Pour cette raison, il avait équipé son avion, un Gulfstream ultramoderne, de quelques bibliothèques anciennes où il conservait les trésors essentiels des littératures chinoise et étrangère.
Il se sentait une filiation spirituelle avec le capitaine Nemo, qui voyageait dans son sous-marin comme un empereur solitaire sans empire, avec une vaste bibliothèque et une haine destructrice envers l’humanité. Nemo avait apparemment pour modèle un prince indien disparu qui s’était opposé à l’Empire britannique : une affinité pour Ya Ru. Mais c’était avec le sombre et amer capitaine Nemo, génial ingénieur et philosophe lettré, qu’il s identifiait le plus. Il avait baptisé son avion Nautilus II, et dans le couloir menant au cockpit était accroché un agrandissement d’une gravure de l’édition originale, où l’on voyait Nemo avec ses hôtes involontaires dans la grande bibliothèque du Nautilus.

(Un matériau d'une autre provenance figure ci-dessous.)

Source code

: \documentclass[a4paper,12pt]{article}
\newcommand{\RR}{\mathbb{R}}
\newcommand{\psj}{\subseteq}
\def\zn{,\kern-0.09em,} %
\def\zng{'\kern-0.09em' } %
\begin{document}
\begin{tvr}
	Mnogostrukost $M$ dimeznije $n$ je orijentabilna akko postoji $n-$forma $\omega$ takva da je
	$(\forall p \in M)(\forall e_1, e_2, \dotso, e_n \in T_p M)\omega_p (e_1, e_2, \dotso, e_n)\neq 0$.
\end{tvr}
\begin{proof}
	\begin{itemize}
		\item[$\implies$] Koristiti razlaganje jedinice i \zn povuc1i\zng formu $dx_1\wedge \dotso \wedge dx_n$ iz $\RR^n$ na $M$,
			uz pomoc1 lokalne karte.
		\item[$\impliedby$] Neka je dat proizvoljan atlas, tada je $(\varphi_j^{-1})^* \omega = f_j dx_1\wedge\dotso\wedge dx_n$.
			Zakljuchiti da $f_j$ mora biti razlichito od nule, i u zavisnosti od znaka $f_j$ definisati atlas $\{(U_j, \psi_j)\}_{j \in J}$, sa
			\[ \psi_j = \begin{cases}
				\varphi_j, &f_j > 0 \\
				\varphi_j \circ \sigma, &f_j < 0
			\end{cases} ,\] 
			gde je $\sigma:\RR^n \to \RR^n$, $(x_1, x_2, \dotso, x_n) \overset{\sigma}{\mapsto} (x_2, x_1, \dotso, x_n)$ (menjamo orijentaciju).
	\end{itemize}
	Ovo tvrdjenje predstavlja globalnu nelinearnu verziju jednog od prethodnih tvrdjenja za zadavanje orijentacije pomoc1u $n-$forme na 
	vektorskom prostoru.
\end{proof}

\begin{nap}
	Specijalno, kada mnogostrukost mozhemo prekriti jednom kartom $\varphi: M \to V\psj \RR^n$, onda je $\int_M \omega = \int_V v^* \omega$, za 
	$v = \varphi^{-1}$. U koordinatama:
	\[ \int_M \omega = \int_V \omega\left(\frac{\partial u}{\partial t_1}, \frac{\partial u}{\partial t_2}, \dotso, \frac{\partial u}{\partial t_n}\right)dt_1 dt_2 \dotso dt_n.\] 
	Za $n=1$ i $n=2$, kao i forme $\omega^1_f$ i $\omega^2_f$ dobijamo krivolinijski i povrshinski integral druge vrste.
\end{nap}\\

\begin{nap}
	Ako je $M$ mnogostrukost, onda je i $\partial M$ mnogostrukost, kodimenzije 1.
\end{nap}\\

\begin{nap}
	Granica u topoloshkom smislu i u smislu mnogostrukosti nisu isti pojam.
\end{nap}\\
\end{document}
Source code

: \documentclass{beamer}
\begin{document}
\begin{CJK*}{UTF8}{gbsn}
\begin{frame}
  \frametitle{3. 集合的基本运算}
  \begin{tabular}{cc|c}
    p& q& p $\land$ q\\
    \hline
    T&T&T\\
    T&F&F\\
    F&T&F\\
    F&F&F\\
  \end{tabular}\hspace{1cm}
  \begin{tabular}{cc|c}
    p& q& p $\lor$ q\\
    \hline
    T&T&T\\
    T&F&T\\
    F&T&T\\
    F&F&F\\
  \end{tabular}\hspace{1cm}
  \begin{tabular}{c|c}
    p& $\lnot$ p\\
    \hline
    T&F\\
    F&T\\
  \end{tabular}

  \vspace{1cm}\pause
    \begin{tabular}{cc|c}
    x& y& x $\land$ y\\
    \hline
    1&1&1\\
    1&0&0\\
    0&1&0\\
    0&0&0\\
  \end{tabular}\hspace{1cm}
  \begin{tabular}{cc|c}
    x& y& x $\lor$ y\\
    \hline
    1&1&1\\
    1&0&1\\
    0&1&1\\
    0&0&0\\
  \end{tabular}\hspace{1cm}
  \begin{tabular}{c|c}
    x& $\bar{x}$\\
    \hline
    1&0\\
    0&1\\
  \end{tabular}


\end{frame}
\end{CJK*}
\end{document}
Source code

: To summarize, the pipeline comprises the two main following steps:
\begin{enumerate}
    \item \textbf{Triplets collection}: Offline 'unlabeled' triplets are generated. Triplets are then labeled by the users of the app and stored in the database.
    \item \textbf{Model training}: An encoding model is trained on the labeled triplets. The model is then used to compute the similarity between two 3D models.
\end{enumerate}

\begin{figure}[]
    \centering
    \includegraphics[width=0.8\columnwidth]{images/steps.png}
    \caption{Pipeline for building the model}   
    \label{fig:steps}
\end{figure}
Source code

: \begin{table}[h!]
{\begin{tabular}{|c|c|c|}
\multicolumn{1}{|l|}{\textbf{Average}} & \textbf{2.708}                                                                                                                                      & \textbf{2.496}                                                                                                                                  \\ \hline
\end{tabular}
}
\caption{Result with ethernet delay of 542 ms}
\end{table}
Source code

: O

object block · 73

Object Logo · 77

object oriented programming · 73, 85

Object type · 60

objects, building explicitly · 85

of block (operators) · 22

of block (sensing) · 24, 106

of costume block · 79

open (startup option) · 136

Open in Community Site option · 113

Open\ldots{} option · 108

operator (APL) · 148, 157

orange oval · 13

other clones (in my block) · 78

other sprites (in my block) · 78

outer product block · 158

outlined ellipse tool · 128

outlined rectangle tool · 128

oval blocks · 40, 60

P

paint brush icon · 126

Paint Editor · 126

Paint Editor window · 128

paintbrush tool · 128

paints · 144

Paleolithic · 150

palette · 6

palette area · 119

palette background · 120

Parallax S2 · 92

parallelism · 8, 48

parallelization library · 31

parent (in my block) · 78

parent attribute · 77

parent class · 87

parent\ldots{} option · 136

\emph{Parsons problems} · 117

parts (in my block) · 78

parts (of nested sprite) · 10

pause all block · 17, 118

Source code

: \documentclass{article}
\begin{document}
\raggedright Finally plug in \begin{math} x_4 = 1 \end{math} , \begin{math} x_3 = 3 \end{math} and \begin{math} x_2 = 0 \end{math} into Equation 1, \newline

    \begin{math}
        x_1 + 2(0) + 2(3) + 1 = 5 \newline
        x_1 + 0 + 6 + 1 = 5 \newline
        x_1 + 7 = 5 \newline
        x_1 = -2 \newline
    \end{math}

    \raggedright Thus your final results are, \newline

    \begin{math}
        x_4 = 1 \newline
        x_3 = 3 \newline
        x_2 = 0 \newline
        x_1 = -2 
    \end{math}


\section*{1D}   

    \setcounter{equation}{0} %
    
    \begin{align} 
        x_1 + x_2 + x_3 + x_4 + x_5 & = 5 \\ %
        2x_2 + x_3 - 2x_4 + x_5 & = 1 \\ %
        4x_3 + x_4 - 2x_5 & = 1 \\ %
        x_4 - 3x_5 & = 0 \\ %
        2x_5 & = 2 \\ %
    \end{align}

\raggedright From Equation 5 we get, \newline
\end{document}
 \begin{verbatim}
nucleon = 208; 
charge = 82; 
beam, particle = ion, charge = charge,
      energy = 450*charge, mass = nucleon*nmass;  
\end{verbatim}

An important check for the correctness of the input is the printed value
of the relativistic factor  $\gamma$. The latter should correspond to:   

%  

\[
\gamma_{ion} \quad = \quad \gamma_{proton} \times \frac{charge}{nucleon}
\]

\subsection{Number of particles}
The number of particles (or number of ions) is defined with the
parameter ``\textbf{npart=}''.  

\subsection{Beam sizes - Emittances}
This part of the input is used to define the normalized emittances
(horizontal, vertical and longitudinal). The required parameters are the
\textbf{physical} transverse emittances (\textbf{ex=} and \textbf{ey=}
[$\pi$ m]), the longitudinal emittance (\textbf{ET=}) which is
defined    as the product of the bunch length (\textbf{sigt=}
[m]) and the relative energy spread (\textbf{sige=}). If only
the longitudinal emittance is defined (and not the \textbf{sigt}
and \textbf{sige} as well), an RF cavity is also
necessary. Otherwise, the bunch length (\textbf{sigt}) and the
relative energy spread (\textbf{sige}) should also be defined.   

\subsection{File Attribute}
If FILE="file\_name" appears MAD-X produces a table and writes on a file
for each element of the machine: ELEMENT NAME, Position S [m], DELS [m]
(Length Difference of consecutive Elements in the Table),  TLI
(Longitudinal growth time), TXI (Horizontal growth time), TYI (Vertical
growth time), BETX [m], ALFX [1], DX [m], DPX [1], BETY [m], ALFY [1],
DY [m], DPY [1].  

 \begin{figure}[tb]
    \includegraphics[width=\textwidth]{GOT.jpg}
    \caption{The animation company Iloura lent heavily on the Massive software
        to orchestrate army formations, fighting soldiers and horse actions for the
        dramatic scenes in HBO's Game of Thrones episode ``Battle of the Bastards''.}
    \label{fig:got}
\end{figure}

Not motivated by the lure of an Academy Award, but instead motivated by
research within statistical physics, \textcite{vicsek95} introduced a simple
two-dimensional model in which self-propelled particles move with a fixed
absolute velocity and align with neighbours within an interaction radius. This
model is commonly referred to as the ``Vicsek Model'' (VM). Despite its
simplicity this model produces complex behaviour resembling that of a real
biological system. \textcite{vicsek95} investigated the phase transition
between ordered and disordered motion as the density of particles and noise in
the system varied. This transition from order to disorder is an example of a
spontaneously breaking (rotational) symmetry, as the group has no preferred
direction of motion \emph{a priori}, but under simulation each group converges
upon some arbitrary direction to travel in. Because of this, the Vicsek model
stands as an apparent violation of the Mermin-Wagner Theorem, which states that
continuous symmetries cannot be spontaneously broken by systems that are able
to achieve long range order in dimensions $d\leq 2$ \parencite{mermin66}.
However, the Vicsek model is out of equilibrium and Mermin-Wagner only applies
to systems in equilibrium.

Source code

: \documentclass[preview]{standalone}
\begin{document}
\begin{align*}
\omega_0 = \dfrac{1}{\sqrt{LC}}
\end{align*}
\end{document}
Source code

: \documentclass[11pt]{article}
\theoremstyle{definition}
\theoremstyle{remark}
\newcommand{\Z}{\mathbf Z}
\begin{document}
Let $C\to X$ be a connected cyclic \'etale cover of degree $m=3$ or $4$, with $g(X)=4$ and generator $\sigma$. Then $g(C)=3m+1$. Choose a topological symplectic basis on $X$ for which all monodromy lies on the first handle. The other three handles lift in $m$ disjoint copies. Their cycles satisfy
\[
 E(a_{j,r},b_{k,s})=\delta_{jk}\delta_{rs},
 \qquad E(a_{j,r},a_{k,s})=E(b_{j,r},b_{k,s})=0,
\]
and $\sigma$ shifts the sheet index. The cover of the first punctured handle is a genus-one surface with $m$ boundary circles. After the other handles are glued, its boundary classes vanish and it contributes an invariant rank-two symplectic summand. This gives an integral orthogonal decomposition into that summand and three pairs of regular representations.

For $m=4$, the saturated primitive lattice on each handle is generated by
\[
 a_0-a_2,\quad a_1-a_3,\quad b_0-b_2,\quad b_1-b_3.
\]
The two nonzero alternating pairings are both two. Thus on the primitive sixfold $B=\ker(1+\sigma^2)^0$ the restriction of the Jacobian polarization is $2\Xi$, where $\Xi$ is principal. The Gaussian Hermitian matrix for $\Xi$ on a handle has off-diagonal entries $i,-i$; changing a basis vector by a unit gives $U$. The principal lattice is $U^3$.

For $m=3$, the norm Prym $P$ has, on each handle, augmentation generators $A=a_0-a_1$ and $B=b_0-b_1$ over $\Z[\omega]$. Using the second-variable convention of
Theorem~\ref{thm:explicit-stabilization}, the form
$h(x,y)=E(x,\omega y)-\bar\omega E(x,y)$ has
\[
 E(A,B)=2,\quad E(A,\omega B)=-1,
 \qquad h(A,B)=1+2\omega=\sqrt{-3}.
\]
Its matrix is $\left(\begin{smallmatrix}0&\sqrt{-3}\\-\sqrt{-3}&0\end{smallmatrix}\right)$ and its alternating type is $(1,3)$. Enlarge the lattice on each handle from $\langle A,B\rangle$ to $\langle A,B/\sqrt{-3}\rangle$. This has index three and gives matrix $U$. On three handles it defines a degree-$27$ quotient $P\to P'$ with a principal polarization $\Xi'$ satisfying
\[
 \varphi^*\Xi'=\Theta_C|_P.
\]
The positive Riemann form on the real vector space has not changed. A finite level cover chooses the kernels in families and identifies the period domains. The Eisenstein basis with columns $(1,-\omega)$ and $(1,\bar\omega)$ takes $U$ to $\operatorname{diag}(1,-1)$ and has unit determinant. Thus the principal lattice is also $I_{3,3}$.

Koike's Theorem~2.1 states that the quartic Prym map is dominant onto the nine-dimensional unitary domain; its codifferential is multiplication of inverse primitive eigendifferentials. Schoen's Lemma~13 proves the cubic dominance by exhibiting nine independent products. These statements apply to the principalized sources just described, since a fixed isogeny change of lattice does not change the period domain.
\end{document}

Mais ce qui comptait à présent, c’était l’ombre. Bien caché, il observait la femme qu’il devait tuer. Autre point commun avec le capitaine Nemo : il croyait à la vengeance. La nécessité de se venger était un des principaux moteurs de l’Histoire.
Ce serait bientôt fini. Maintenant qu’il était à Chinatown, à Londres, la pluie coulant dans le col de sa veste, l’idée le traversa : il y avait quelque chose de logique à ce que tout cela s’achève en Angleterre, là où les deux frères Wang avaient commencé leur voyage de retour vers la Chine, qu’un seul des deux devait revoir.
Ya Ru aimait attendre quand il était maître de son temps. Pas comme dans les aéroports, où d’autres personnes en avaient le contrôle. Ses amis s’en étonnaient parfois, eux qui trouvaient toujours l’existence trop courte, œuvre d’un dieu semblable à un vieux mandarin aigri cherchant à rogner tous les plaisirs de la vie. Dans ses conversations avec ses amis, qui aujourd’hui étaient sur le point de contrôler tous les leviers de la Chine moderne, Ya Ru avait au contraire affirmé que ce dieu savait bien ce qu’il faisait : si on laissait les hommes vivre trop longtemps, ils finissaient par en savoir trop et voir clair dans le jeu des mandarins, et cherchaient alors à les renverser. Pour Ya Ru, la brièveté de la vie était le meilleur rempart contre les révoltes. Et, comme d’habitude, ses amis se rangeaient de son avis, même s’ils n’avaient pas bien compris son raisonnement. Au sein de ces graines d’empereurs, Ya Ru se détachait du lot. Et on ne remettait pas en question sa supériorité.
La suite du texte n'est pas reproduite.